Le poids mort de la batterie

Si la version traditionnelle a des coûts d’entretien plus élevés avec les consommables (vidanges, filtres, plaquettes, dépollution etc.), sa réparation est beaucoup plus facile et accessible à tout bon mécanicien. Ce n’est pas du tout le cas d’une électrique, dont le coût de réparation est 29 % plus élevé dans le cas du Hyundai Kona étudié. L’explication avancée tient dans le coût des pièces de 48 % supérieur à celui du Kona thermique.

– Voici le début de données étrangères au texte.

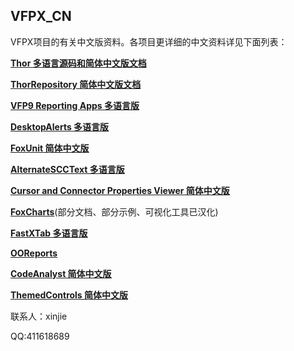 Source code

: ## VFPX_CN
VFPX项目的有关中文版资料。各项目更详细的中文资料详见下面列表：

**[Thor 多语言源码和简体中文版文档](https://github.com/vfp9/Thor_CN)**

**[ThorRepository 简体中文版文档](https://github.com/vfp9/ThorRepository_CN)**

**[VFP9 Reporting Apps 多语言版](https://github.com/vfp9/ReportingApps)**

**[DesktopAlerts 多语言版](https://github.com/vfp9/DesktopAlerts)**

**[FoxUnit 简体中文版](https://github.com/vfp9/FoxUnit)**

**[AlternateSCCText 多语言版](https://github.com/vfp9/AlternateSCCText)**

**[Cursor and Connector Properties Viewer 简体中文版](https://github.com/vfp9/CCPropsViewer)**

**[FoxCharts](https://github.com/vfp9/FoxCharts)**(部分文档、部分示例、可视化工具已汉化)

**[FastXTab 多语言版](https://github.com/vfp9/FastXTab)**

**[OOReports](https://github.com/vfp9/OOPReports)**

**[CodeAnalyst 简体中文版](https://github.com/vfp9/CodeAnalyst)**

**[ThemedControls 简体中文版](https://github.com/vfp9/ThemedControls)**

联系人：xinjie

QQ:411618689
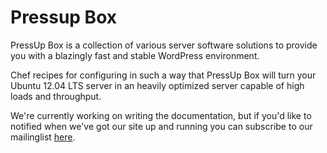 # Pressup Box	

PressUp Box is a collection of various server software solutions to provide you with a blazingly fast and stable WordPress environment. 

Chef recipes for configuring in such a way that PressUp Box will turn your Ubuntu 12.04 LTS server in an heavily optimized server capable of high loads and throughput. 

We're currently working on writing the documentation, but if you'd like to notified when we've got our site up and running you can subscribe to our mailinglist [here](http://forsitethemes.us2.list-manage.com/subscribe?u=74fcf6ac58548210bfe03a855&id=3ee2cab3a4).




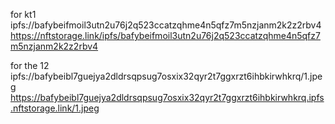 for kt1
ipfs://bafybeifmoil3utn2u76j2q523ccatzqhme4n5qfz7m5nzjanm2k2z2rbv4
https://nftstorage.link/ipfs/bafybeifmoil3utn2u76j2q523ccatzqhme4n5qfz7m5nzjanm2k2z2rbv4

for the 12
ipfs://bafybeibl7guejya2dldrsqpsug7osxix32qyr2t7ggxrzt6ihbkirwhkrq/1.jpeg
https://bafybeibl7guejya2dldrsqpsug7osxix32qyr2t7ggxrzt6ihbkirwhkrq.ipfs.nftstorage.link/1.jpeg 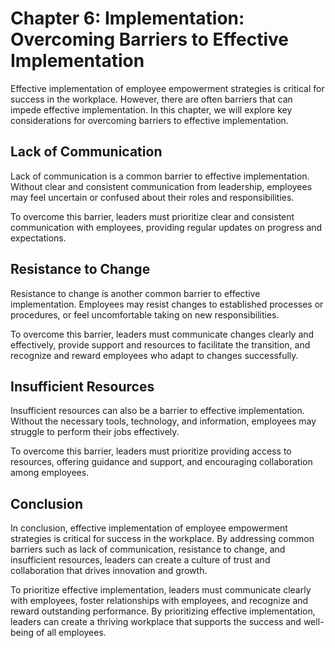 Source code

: Chapter 6: Implementation: Overcoming Barriers to Effective Implementation
==========================================================================

Effective implementation of employee empowerment strategies is critical for success in the workplace. However, there are often barriers that can impede effective implementation. In this chapter, we will explore key considerations for overcoming barriers to effective implementation.

Lack of Communication
---------------------

Lack of communication is a common barrier to effective implementation. Without clear and consistent communication from leadership, employees may feel uncertain or confused about their roles and responsibilities.

To overcome this barrier, leaders must prioritize clear and consistent communication with employees, providing regular updates on progress and expectations.

Resistance to Change
--------------------

Resistance to change is another common barrier to effective implementation. Employees may resist changes to established processes or procedures, or feel uncomfortable taking on new responsibilities.

To overcome this barrier, leaders must communicate changes clearly and effectively, provide support and resources to facilitate the transition, and recognize and reward employees who adapt to changes successfully.

Insufficient Resources
----------------------

Insufficient resources can also be a barrier to effective implementation. Without the necessary tools, technology, and information, employees may struggle to perform their jobs effectively.

To overcome this barrier, leaders must prioritize providing access to resources, offering guidance and support, and encouraging collaboration among employees.

Conclusion
----------

In conclusion, effective implementation of employee empowerment strategies is critical for success in the workplace. By addressing common barriers such as lack of communication, resistance to change, and insufficient resources, leaders can create a culture of trust and collaboration that drives innovation and growth.

To prioritize effective implementation, leaders must communicate clearly with employees, foster relationships with employees, and recognize and reward outstanding performance. By prioritizing effective implementation, leaders can create a thriving workplace that supports the success and well-being of all employees.

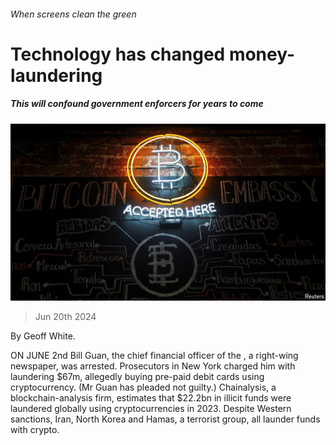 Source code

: ###### When screens clean the green

# Technology has changed money-laundering 

##### This will confound government enforcers for years to come 

![image](images/20240622_CUP505.jpg) 

> Jun 20th 2024 

 By Geoff White. 

ON JUNE 2nd Bill Guan, the chief financial officer of the , a right-wing newspaper, was arrested. Prosecutors in New York charged him with laundering $67m, allegedly buying pre-paid debit cards using cryptocurrency. (Mr Guan has pleaded not guilty.) Chainalysis, a blockchain-analysis firm, estimates that $22.2bn in illicit funds were laundered globally using cryptocurrencies in 2023. Despite Western sanctions, Iran, North Korea and Hamas, a terrorist group, all launder funds with crypto.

Pour sortir cette évaluation, Solera, la société texane à l’initiative de cette étude, a rassemblé 92 000 dossiers de réparations réalisées entre janvier 2021 et août 2023 dans une vingtaine de pays différents. Matt Moore, vice-président du Highway Loss Data Institute (HLDI), précise avoir ajusté les données recueillies en fonction du kilométrage de chaque voiture. Si les accidents de voitures électriques sont moins fréquents, ils entraînent plus de dégâts en raison de la masse très supérieure. « C’est physique, plus le véhicule est lourd, plus il y a de force lors des collisions et donc plus de dégâts », dit Matt Moore, ce qui explique que davantage d’airbags soient remplacés.

Un très mauvais indicateur pour les assureurs, car le déclenchement d’airbag est la cote d’alerte des constructeurs. Un airbag déployé et le constructeur ne garantit plus l’efficience et la fiabilité de sa batterie. Puisqu’il est quasi impossible d’évaluer après un sinistre l’état d’une batterie, l’expert des assurances, dans le doute, déclarera le pack de cellules irréparable car égalant ou dépassant la valeur du véhicule. Ce qui fait qu’une voiture d’apparence peu accidentée sera à jeter à la casse en raison du coût exhortant de la réparation.

Le problème est devenu si crucial que notre confrère allemand Automobilwoche rapporte qu’un grand nombre de compagnies s’émeuvent de la mauvaise réparabilité des voitures électriques. Et pour cause puisque les ateliers capables de les remettre en état sont très rares vu les risques liés aux réseaux haute tension, difficiles à déjouer. Les assureurs menacent désormais de sanctionner par des primes beaucoup plus lourdes la désinvolture de ces marques, qui oublient un peu vite que la vie d’un modèle commence dès l’instant où il prend la route.